WHAT TO WORK ON ▸ For each line of the data that includes the word "implies", copy the line.

EXERCISE MATERIALS ▸
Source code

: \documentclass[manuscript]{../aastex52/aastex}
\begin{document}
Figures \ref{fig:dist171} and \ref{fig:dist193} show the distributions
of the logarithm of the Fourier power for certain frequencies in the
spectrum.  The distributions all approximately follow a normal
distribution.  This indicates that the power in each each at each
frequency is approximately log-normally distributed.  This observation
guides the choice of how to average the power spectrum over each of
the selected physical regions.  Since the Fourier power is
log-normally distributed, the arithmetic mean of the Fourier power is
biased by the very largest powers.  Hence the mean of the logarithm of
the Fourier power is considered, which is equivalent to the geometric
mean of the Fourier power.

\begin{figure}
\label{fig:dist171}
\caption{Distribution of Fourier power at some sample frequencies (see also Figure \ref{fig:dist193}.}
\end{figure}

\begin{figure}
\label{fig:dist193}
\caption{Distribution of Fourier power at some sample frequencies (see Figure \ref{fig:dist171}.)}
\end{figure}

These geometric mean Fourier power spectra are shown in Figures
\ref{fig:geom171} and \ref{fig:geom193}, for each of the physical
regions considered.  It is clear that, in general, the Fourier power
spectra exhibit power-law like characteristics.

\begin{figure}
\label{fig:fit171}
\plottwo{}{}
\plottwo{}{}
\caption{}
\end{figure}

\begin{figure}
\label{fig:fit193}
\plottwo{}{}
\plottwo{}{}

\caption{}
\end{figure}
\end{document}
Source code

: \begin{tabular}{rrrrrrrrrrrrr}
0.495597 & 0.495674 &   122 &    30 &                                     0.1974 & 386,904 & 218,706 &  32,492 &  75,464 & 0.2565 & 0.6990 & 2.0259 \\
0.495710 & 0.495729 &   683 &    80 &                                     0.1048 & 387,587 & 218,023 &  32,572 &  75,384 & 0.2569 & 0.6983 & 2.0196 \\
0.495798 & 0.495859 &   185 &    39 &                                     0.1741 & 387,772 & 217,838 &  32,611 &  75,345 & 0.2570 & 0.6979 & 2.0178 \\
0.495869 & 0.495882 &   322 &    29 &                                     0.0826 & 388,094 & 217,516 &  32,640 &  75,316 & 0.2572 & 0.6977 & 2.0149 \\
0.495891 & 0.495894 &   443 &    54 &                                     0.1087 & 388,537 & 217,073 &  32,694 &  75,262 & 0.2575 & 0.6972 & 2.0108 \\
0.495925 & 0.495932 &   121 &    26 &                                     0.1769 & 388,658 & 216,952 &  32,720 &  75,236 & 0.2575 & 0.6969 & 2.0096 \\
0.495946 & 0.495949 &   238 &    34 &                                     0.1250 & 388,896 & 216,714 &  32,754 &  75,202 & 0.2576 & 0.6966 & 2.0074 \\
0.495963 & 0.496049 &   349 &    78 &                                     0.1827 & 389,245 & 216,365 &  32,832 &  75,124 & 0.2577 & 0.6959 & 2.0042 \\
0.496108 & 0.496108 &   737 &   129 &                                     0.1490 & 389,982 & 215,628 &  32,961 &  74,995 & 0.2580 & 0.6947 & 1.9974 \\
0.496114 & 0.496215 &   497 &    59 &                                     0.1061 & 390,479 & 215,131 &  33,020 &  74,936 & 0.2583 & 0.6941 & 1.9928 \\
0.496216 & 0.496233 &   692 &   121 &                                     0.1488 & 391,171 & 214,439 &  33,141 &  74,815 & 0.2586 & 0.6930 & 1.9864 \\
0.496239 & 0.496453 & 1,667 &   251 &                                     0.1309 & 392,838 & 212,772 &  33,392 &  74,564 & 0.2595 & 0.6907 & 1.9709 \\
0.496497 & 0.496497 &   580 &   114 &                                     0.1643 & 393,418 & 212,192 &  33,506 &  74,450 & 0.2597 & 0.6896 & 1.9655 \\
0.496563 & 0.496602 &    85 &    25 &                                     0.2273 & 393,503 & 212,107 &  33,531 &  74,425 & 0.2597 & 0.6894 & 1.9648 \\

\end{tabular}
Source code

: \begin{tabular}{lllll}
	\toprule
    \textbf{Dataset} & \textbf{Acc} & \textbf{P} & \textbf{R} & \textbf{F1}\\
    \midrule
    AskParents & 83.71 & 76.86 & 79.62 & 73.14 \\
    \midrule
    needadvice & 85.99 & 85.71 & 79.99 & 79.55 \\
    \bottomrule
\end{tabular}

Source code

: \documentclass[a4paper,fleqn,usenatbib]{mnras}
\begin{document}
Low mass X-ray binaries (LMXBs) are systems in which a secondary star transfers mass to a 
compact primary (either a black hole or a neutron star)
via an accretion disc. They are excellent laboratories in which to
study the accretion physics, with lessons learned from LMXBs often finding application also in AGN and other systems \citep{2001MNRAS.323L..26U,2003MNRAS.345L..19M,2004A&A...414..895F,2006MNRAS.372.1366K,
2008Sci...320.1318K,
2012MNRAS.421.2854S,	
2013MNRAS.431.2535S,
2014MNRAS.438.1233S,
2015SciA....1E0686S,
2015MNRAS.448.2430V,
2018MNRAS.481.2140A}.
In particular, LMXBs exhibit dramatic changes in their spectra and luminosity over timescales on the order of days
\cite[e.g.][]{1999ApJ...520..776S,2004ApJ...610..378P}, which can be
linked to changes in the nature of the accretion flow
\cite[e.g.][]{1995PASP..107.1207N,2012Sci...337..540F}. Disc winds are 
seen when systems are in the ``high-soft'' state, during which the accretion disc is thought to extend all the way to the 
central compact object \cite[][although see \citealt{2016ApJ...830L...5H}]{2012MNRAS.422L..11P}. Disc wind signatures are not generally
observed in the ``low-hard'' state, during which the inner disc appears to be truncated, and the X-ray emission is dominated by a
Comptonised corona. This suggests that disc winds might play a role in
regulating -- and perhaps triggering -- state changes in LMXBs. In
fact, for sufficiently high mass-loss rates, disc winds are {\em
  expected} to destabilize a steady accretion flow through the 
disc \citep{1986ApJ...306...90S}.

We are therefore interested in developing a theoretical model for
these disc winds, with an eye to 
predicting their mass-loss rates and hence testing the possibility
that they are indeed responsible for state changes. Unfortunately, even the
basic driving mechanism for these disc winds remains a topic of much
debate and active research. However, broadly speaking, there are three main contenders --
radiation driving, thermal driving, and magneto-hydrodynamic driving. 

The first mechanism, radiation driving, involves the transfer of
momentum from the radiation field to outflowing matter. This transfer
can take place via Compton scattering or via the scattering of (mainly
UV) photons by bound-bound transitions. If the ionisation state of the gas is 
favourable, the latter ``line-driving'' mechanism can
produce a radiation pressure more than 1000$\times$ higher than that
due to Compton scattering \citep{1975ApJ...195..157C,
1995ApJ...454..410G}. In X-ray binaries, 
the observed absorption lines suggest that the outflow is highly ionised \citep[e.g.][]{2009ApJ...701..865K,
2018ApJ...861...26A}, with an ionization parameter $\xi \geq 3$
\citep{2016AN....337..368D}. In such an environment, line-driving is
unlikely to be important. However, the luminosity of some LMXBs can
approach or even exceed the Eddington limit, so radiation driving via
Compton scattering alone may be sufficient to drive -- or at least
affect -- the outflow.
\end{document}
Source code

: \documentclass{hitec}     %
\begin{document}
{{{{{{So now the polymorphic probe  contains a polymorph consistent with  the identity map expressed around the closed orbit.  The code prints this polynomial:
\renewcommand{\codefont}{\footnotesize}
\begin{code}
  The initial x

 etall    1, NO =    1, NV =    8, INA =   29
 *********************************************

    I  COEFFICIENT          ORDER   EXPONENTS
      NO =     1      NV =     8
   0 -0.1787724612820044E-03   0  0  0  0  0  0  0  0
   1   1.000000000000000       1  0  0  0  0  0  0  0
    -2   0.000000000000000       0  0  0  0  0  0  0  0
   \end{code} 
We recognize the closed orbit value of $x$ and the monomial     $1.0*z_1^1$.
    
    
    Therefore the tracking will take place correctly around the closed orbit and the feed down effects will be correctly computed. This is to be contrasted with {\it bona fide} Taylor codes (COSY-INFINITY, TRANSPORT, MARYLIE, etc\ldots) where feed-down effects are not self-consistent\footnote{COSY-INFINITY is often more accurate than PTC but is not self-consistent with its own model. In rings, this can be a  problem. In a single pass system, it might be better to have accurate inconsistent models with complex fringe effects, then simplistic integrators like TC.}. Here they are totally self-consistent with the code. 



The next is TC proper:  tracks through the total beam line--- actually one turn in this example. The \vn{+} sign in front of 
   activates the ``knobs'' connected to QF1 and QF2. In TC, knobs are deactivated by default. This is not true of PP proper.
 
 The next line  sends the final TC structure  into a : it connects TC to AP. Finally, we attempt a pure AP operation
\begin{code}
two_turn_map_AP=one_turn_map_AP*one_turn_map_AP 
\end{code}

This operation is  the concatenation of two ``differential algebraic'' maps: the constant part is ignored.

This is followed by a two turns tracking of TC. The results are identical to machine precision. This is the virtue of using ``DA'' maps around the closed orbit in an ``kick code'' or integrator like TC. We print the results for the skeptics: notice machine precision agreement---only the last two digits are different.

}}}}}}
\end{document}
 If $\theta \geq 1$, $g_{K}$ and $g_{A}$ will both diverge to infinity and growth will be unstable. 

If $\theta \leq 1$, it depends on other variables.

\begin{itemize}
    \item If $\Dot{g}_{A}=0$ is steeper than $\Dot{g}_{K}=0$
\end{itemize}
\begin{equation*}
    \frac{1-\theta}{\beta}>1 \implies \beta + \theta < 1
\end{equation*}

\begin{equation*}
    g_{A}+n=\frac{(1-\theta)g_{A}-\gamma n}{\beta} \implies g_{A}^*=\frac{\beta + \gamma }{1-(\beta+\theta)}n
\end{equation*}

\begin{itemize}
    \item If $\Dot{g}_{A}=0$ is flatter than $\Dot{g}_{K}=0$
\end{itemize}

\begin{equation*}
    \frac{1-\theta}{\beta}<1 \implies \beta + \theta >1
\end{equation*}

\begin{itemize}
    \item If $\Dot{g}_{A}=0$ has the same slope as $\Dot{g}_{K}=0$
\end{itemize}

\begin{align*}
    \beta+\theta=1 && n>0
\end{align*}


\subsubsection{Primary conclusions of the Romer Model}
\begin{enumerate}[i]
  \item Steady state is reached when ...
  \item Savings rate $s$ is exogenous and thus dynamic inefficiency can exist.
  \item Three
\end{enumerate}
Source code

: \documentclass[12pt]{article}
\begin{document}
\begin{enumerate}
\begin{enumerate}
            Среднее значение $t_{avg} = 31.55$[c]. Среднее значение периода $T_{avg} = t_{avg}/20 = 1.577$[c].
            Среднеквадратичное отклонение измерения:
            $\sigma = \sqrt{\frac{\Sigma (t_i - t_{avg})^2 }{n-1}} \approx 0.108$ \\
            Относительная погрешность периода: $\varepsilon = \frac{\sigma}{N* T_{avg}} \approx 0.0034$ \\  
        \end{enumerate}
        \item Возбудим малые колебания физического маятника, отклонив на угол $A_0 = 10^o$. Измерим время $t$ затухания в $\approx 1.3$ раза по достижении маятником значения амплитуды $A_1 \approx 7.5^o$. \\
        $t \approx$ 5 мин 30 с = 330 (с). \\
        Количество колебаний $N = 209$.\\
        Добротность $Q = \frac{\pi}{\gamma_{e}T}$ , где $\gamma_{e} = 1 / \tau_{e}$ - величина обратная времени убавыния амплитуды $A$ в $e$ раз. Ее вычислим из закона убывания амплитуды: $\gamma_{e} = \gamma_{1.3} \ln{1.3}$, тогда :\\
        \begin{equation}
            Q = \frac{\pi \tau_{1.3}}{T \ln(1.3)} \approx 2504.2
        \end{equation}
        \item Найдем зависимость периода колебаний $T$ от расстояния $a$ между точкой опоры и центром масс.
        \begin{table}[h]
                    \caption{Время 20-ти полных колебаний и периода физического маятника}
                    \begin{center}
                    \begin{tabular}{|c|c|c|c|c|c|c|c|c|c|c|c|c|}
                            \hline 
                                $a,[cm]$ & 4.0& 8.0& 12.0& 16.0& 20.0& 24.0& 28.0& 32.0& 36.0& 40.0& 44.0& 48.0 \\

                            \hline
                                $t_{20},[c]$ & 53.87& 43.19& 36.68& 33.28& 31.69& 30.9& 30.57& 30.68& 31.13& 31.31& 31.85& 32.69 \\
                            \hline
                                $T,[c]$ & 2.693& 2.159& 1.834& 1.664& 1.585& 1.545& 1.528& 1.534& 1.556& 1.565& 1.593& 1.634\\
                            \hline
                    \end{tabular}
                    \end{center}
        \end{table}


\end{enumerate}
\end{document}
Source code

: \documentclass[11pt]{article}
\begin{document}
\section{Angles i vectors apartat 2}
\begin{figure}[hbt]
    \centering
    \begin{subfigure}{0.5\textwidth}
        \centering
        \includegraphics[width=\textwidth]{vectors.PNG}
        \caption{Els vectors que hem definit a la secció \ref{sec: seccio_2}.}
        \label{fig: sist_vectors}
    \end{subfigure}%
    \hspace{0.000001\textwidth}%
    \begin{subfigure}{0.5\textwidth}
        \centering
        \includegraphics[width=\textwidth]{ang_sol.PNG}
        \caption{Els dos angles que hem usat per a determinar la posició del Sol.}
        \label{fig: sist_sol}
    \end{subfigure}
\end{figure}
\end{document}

SOLUTION ▸
    \frac{1-\theta}{\beta}>1 \implies \beta + \theta < 1
    g_{A}+n=\frac{(1-\theta)g_{A}-\gamma n}{\beta} \implies g_{A}^*=\frac{\beta + \gamma }{1-(\beta+\theta)}n
    \frac{1-\theta}{\beta}<1 \implies \beta + \theta >1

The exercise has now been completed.